■ Data records

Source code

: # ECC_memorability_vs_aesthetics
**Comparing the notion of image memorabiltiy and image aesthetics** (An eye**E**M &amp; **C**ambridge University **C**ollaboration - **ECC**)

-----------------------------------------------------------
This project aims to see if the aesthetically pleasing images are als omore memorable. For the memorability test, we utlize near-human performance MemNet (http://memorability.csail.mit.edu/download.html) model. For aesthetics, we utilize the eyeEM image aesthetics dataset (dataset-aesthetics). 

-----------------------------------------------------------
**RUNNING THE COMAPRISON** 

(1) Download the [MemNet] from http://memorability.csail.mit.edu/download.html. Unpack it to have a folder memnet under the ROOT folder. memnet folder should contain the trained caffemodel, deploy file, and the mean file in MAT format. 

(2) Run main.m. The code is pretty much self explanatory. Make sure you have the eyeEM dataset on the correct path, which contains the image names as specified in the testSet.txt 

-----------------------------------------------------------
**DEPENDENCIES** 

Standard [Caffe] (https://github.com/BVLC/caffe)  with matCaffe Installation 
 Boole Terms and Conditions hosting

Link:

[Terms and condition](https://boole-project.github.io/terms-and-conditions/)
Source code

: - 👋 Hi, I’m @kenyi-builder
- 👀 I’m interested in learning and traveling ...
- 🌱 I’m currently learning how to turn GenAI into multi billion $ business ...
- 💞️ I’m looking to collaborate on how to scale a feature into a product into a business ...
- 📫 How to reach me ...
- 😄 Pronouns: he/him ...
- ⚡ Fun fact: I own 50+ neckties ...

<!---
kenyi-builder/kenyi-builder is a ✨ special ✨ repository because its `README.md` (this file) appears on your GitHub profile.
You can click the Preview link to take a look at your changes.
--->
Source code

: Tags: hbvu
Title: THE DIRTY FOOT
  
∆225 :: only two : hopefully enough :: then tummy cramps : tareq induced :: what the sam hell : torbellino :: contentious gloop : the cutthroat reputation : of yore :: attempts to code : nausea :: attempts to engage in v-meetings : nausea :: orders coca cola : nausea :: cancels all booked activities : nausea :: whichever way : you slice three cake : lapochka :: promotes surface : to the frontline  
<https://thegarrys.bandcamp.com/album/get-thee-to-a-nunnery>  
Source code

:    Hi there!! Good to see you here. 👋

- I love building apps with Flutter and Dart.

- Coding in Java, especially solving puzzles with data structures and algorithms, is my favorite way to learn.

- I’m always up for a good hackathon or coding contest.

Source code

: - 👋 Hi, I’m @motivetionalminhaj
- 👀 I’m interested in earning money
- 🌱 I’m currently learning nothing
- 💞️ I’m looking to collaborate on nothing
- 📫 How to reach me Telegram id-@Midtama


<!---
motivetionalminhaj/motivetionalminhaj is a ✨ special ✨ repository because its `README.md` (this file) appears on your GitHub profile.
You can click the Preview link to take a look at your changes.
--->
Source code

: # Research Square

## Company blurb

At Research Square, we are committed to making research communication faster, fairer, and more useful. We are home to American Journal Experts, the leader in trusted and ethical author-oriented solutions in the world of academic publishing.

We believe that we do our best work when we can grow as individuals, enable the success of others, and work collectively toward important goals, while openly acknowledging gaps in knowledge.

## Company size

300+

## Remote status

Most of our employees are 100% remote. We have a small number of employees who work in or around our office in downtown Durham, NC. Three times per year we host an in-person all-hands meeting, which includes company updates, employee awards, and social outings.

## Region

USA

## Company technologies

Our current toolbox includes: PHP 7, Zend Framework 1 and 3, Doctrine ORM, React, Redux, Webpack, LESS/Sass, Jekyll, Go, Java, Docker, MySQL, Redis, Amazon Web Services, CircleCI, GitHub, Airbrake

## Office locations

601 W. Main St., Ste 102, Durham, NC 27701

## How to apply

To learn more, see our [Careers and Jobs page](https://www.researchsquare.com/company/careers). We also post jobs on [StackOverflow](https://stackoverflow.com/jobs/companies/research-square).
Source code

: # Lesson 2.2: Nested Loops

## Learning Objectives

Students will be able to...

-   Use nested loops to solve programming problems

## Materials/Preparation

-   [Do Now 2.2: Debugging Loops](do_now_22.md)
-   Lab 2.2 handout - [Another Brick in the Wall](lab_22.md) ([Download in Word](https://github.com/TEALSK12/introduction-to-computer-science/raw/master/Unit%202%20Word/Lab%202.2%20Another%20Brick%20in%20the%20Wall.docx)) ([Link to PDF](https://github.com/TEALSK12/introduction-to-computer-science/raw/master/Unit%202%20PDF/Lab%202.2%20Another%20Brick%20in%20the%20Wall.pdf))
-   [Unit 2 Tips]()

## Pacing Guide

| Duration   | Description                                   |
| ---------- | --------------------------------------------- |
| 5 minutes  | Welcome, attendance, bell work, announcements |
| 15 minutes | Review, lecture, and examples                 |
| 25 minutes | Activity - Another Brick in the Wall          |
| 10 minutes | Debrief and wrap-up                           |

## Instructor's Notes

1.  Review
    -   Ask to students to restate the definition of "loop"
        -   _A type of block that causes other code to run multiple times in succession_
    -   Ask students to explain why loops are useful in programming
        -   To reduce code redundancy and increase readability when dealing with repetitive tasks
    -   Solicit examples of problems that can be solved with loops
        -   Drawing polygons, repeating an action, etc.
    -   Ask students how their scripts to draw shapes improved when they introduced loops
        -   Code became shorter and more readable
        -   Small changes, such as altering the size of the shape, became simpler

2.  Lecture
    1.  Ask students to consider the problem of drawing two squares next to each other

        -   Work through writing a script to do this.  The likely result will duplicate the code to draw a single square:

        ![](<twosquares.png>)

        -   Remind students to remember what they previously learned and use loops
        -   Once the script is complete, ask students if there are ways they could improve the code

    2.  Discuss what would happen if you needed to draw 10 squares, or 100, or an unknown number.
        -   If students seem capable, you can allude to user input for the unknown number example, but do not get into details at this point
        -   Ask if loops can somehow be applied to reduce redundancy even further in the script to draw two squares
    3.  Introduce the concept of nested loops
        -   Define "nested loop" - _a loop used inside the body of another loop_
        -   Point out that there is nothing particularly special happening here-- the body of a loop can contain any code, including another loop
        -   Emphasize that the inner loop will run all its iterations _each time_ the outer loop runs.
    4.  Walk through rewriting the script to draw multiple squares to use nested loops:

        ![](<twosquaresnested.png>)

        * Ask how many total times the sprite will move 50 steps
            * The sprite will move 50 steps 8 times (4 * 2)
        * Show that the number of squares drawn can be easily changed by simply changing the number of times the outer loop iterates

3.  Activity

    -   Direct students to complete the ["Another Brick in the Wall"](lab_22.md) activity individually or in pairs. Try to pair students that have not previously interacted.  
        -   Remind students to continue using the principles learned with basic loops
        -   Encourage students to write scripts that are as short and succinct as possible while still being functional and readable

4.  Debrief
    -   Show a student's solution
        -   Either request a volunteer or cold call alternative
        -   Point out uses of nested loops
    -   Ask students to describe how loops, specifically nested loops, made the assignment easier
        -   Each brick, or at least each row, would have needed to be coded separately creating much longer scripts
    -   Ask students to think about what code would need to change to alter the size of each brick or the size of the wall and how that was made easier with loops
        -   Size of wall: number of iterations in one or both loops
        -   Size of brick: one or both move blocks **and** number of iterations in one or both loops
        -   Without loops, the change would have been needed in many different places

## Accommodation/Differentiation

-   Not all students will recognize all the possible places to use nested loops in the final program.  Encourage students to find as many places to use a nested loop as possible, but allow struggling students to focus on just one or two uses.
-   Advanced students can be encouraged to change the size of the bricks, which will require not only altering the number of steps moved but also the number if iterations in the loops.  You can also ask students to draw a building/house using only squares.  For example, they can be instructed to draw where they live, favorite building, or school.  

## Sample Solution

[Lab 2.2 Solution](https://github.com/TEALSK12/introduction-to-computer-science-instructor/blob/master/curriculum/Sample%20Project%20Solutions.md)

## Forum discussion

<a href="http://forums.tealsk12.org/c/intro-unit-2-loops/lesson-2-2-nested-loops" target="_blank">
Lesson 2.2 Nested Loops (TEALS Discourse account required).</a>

■ Try it
Transcribe each line of the data above, unaltered, from the one where "Most of our" appears to the one where "## Learning Objectives" appears, inclusive of both.

■ Task answer
Most of our employees are 100% remote. We have a small number of employees who work in or around our office in downtown Durham, NC. Three times per year we host an in-person all-hands meeting, which includes company updates, employee awards, and social outings.

## Region

USA

## Company technologies

Our current toolbox includes: PHP 7, Zend Framework 1 and 3, Doctrine ORM, React, Redux, Webpack, LESS/Sass, Jekyll, Go, Java, Docker, MySQL, Redis, Amazon Web Services, CircleCI, GitHub, Airbrake

## Office locations

601 W. Main St., Ste 102, Durham, NC 27701

## How to apply

To learn more, see our [Careers and Jobs page](https://www.researchsquare.com/company/careers). We also post jobs on [StackOverflow](https://stackoverflow.com/jobs/companies/research-square).
Source code

: # Lesson 2.2: Nested Loops

## Learning Objectives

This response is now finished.